ACM, elektrikli araç şarj istasyonu sağlayıcıları ile 15 Ekim’de gerçekleştirdiği sektör toplantısında, sağlayıcılardan öncelikli beklentisinin fiyat şeffaflığı olduğunu, bu şeffaflığı sağlamak için mevcut kuraların başlangıç noktası olarak ele alınmasını istediğini belirtti. Tüketici aracını şarj etmeden önce, hangi hizmete ne kadar bedel ödeyeceği hakkında bilgilendirilecek, bu bilgilendirme çevrim içi (online) olarak ya da şarj istasyonunda yapılabilecek. Bu kapsamda fiyatların tüketicilere kilowatt/saat başına düşen Avro bedeli olarak sunulması, kredi kartı veya debit kart ile ödeme imkanının tanınması, şarj ünitelerinin güvenilir ölçüm sistemlerine sahip olması ve ilgili cihazların elektrik fiyatlarındaki değişiklikleri tüketicilere güncel olarak yansıtabileceği teknik altyapıya sahip olması gerekiyor. Şarj seansı tamamlandığında tüketiciler, araçlarının başlangıçta kendilerine söylenen fiyat üzerinden şarj edilip edilmediğini ilgili faturaları inceleyerek kontrol edebilecekler. Tüketiciler, ACM tarafından şeffaf olmayan bir fiyatlandırma politikası ile karşılaştıkları durumlarda şikayet başvurusunda bulunmaları noktasında da ayrıca teşvik ediliyor.
Benzer düzenlemeler, yakın gelecekte özellikle elektrikli araç şarj istasyonlarının yaygın olduğu Almanya ve Fransa’da da yürürlüğe girebilir. AB’nin 2050’de karbon-nötr hale gelmek yönündeki hırslı hedeflerini gerçekleştirebilmek yolunda gerek elektrikli araçların ve şarj istasyonlarının yaygınlaşması, gerekse bu süreçte tüketicilerin korunması için atacağı adımları yakından takip ediyor olacağız.

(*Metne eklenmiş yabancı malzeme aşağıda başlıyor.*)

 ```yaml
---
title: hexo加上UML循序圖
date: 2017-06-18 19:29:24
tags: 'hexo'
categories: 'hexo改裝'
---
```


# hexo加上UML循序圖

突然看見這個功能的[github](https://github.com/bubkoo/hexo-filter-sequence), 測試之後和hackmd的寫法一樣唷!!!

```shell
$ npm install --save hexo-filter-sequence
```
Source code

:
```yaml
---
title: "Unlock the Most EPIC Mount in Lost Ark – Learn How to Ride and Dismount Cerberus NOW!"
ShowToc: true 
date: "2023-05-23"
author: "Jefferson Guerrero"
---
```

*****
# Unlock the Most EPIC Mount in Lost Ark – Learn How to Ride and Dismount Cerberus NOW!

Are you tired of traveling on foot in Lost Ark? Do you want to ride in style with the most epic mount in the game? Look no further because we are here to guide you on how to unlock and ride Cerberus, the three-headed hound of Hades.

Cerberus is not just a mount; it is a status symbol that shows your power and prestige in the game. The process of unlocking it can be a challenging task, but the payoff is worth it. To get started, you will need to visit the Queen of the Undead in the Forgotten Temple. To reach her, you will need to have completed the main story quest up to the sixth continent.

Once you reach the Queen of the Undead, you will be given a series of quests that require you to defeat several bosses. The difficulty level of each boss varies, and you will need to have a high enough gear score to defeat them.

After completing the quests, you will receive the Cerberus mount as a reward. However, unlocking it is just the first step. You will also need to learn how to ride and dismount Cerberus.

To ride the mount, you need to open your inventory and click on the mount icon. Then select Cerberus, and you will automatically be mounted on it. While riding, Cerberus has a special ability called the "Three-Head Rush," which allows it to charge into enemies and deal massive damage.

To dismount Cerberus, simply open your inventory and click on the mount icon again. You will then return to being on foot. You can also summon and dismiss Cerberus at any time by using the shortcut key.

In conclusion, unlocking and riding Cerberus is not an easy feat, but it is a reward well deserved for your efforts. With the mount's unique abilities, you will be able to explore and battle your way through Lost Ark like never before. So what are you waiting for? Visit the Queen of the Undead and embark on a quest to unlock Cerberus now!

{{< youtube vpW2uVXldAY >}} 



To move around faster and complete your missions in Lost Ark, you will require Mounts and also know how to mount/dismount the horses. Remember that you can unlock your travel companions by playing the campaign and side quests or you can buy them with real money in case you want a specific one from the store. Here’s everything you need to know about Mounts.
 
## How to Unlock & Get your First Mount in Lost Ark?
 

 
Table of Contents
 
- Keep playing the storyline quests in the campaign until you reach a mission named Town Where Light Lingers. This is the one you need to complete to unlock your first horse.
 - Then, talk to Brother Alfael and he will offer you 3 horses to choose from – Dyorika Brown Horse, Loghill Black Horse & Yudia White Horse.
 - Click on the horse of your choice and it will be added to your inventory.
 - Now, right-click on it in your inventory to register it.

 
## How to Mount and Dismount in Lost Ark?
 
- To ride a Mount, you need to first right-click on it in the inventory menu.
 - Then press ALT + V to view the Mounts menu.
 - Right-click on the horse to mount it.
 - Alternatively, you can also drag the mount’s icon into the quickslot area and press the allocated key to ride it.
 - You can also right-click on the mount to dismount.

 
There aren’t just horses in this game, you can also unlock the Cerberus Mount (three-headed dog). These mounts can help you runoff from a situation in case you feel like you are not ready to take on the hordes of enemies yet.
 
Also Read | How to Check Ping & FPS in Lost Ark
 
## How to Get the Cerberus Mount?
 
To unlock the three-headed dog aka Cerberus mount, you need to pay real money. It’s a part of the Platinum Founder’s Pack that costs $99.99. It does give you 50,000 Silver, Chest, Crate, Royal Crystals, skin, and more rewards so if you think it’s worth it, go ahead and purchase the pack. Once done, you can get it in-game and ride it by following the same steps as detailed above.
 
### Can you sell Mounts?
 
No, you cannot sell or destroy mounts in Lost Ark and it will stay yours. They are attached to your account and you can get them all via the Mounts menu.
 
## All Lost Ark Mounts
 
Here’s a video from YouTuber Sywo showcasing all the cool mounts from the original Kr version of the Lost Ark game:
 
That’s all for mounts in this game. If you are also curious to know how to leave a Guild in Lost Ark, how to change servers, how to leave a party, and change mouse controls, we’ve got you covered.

[1] https://ec.europa.eu/info/sites/info/files/european-green-deal-communication_en.pdf, s. 2-3.
[2] https://ec.europa.eu/info/sites/info/files/european-green-deal-communication_en.pdf , s. 11.
[3] https://ec.europa.eu/transport/themes/strategies/2011_white_paper_en , Erişim Tarihi: 25.10.2020.
[4] https://ec.europa.eu/info/sites/info/files/european-green-deal-communication_en.pdf, s. 11.
[5] https://insideevs.com/news/340641/76-of-charging-points-in-europe-are-concentrated-in-just-4-countries/ , Erişim Tarihi: 25.10.2020.
[6] 01.07.2020 tarihinde Fastned tarafından yapılan basın duyurusunda, MisterGreen’in Fastned tarafından devralındığı bilgisi paylaşılmıştır. https://fastnedcharging.com/hq/fastned-acquires-fast-charging-network-mistergreen/ , Erişim Tarihi: 25.10.2020.
[7] https://newmobility.news/2018/01/25/war-ev-charging-stations-netherlands/ , Erişim Tarihi: 25.10.2020.
[8] https://newmobility.news/2017/10/12/shell-buys-newmotions-electric-charging-network/ , Erişim Tarihi: 25.10.2020.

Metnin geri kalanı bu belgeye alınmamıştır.